What the church needs today is not more or better machinery, not new organizations, or more novel methods; but men whom the Holy Spirit can use – men of prayer, men mighty in prayer.
Battles are won or lost on the field of prayer, but even prayer can be a battle.
Jesus taught us how to pray (Matt. 6:9-13), told us to always pray and not give up (Luke 18:1-8), encourages us to ask, seek, and knock (Matt. 7:7-11), got up early to pray (Mark 1:35), modeled how to pray (John 17:1-26), and in the Garden of Gethsemane prayed in preparation for His arrest and death (Mark 14:32-42). Jesus modeled prayer and expected His followers to pray.
Prayer is indeed a mystery, but it is stressed over and over again in the New Testament as a vital prerequisite for the release and experience of God’s power. It is true that it is God who delivers, and that God stands in no need of human prayers before He can act on behalf of His afflicted servants. Yet there is the manward as well as the Godward aspect of such deliverance, and the manward side is summed up in the duty of Christians to intercede… In prayer, human impotence casts itself at the feet of divine omnipotence. Thus the duty of prayer is not a modiﬁcation of God’s power, but a gloriﬁcation of it.
To be a Christian without prayer is no more possible than to be alive without breathing.
As prayer without faith is but a beating of the air, so trust without prayer but a presumptuous bravado. He that promises to give, and bids us trust His promises, commands us to pray, and expects obedience to his commands. He will give, but not without our asking.

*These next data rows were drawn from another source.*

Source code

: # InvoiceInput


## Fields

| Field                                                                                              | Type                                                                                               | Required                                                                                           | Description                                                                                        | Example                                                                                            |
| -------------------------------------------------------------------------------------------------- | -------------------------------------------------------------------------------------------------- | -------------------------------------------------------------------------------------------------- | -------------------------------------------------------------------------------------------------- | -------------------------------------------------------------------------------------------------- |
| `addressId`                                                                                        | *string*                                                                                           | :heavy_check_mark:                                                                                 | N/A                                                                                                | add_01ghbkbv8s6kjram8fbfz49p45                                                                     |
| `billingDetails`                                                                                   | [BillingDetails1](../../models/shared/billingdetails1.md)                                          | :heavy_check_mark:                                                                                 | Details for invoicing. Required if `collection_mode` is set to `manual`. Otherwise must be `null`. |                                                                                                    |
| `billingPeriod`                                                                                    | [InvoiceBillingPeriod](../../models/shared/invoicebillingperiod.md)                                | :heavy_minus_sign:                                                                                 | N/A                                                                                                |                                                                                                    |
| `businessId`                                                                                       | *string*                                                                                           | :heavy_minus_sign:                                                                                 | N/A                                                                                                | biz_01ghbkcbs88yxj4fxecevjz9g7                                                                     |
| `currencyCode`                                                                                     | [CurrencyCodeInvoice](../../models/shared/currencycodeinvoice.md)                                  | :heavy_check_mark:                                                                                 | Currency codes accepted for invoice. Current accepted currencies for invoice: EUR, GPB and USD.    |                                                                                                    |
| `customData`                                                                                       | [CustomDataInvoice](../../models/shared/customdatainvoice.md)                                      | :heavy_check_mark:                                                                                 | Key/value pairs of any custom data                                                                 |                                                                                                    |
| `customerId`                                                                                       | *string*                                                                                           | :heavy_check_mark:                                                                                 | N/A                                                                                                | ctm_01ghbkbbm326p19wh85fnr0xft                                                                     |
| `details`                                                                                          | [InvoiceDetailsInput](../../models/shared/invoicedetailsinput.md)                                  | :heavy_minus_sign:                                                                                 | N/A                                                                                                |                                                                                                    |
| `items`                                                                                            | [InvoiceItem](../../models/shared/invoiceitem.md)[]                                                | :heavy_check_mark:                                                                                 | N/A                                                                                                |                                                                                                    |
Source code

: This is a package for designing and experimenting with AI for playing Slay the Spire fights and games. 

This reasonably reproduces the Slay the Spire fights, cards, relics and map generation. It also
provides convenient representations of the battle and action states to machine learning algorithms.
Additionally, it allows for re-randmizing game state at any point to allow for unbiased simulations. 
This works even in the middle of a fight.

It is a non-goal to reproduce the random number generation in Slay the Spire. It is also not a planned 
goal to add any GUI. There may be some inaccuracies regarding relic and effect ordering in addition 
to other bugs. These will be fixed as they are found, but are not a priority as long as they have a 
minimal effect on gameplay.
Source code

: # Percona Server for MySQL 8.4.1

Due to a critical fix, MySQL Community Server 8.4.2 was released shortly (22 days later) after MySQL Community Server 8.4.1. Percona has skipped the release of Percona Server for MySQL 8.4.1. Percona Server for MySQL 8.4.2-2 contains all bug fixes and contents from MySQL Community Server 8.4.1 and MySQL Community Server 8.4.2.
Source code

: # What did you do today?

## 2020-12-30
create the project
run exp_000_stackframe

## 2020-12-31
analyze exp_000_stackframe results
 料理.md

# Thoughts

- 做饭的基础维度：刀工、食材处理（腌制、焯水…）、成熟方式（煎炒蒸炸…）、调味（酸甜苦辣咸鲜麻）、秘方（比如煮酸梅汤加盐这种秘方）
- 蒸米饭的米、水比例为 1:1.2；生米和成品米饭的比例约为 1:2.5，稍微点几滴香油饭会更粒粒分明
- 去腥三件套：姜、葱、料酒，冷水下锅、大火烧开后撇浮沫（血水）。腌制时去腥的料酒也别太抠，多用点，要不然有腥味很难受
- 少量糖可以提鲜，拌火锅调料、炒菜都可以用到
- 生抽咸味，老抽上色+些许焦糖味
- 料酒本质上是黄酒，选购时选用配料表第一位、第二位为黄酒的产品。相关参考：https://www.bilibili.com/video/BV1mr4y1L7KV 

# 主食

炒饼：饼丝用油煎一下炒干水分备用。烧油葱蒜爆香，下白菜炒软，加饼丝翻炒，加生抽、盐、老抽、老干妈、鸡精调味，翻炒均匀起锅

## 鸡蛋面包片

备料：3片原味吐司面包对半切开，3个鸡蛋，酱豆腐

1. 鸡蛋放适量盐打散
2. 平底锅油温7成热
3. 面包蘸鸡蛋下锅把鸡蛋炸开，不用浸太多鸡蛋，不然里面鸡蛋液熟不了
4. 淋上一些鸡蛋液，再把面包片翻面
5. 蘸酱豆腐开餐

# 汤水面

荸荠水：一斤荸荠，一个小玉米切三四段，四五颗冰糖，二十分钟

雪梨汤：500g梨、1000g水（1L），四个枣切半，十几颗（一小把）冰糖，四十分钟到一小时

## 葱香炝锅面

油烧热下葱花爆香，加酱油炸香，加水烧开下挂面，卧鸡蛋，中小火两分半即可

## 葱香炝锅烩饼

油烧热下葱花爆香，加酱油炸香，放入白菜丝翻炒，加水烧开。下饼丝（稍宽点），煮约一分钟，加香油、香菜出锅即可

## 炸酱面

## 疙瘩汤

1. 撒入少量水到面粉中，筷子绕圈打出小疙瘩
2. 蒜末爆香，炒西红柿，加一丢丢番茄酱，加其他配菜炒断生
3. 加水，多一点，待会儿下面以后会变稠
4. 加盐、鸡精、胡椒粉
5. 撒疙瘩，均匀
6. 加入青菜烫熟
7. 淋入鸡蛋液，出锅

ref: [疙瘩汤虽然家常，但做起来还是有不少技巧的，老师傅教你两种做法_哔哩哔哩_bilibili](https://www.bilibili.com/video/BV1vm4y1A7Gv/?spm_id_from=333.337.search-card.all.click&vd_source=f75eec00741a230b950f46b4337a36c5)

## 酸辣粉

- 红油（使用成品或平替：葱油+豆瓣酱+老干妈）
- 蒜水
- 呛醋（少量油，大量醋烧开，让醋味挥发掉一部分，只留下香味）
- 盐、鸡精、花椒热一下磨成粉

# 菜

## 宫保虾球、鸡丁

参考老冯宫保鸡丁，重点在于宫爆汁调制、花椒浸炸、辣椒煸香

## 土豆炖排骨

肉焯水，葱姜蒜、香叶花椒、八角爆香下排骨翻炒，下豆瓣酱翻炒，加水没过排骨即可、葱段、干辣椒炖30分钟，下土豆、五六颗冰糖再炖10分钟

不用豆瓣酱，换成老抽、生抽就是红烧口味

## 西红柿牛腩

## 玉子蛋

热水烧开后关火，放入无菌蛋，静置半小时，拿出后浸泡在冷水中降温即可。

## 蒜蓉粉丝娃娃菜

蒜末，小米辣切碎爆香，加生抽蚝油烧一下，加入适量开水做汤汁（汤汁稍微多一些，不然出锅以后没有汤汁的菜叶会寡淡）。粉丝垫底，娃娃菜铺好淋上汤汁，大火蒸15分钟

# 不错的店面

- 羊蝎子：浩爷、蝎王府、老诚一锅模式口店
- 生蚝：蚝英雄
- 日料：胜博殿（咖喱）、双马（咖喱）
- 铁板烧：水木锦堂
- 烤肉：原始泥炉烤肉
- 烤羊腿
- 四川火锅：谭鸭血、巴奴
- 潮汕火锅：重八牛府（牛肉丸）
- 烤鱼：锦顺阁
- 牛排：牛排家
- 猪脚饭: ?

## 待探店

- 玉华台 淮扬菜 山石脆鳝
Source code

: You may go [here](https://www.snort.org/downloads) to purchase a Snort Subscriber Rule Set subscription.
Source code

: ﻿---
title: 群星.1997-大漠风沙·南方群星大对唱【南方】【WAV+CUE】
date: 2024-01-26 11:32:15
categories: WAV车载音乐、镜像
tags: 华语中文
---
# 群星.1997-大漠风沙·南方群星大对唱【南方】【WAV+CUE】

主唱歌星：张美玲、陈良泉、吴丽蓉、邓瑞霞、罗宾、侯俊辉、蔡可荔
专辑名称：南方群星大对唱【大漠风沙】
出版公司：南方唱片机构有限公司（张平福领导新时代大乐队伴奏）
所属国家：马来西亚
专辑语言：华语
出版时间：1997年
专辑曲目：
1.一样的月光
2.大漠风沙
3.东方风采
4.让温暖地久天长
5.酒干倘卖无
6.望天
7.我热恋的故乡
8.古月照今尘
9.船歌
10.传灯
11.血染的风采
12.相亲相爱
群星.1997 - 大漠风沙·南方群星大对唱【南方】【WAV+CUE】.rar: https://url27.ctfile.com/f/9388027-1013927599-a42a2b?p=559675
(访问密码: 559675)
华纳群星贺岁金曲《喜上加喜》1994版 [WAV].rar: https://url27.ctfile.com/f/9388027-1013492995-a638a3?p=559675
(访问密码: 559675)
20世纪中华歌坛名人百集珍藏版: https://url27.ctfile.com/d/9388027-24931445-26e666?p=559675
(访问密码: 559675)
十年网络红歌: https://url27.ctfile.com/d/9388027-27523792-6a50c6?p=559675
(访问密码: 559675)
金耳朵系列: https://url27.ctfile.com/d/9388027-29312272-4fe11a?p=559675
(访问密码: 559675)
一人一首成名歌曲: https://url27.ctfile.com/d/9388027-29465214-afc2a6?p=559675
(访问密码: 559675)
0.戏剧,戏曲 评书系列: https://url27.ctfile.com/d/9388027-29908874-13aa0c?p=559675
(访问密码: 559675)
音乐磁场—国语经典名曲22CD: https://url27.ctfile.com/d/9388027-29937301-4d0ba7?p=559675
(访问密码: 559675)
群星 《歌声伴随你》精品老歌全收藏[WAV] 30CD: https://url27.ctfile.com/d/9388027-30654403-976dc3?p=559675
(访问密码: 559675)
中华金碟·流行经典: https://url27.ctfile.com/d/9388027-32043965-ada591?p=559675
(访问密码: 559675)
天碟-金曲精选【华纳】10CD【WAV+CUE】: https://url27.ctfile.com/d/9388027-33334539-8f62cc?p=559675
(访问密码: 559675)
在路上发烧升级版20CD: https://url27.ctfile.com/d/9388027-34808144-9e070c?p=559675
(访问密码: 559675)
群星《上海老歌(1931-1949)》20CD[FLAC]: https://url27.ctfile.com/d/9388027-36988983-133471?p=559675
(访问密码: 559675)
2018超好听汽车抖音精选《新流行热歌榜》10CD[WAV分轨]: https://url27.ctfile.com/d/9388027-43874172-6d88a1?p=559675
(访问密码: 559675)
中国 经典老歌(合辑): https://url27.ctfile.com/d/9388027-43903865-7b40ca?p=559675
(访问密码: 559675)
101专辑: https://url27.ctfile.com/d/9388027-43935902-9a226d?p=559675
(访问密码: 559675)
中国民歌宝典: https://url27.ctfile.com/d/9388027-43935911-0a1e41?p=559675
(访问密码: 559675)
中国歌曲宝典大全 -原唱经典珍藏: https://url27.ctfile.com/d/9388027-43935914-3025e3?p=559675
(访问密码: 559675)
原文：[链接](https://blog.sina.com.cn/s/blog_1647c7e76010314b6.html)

Even after conversion he carries within him a nature prone to evil, and a heart weak and unstable as water. That heart will never be free from imperfection in this world, and it is a miserable delusion to expect it. To keep that heart from going astray, the Lord Jesus bids us “watch and pray.” The spirit may be ready, but the flesh is weak. There is need of a daily struggle and a daily wrestling in prayer (Mk. 14:38; 1 Cor. 9:27; Rom. 7:23-24; Gal. 5:24; Col. 3:5).
Though infinitely better able to do without prayer than we are, yet [Christ] prayed much more than we do.
We say we are too busy to pray. But the busier our Lord was, the more He prayed. Sometimes He had no leisure so much as to eat (Mark 3:20); and sometimes He had no leisure for needed rest and sleep (Mark 6:31). Yet He always took time to pray. If frequent prayer, and, at times, long hours of prayer, were necessary for our Savior, are they less necessary for us?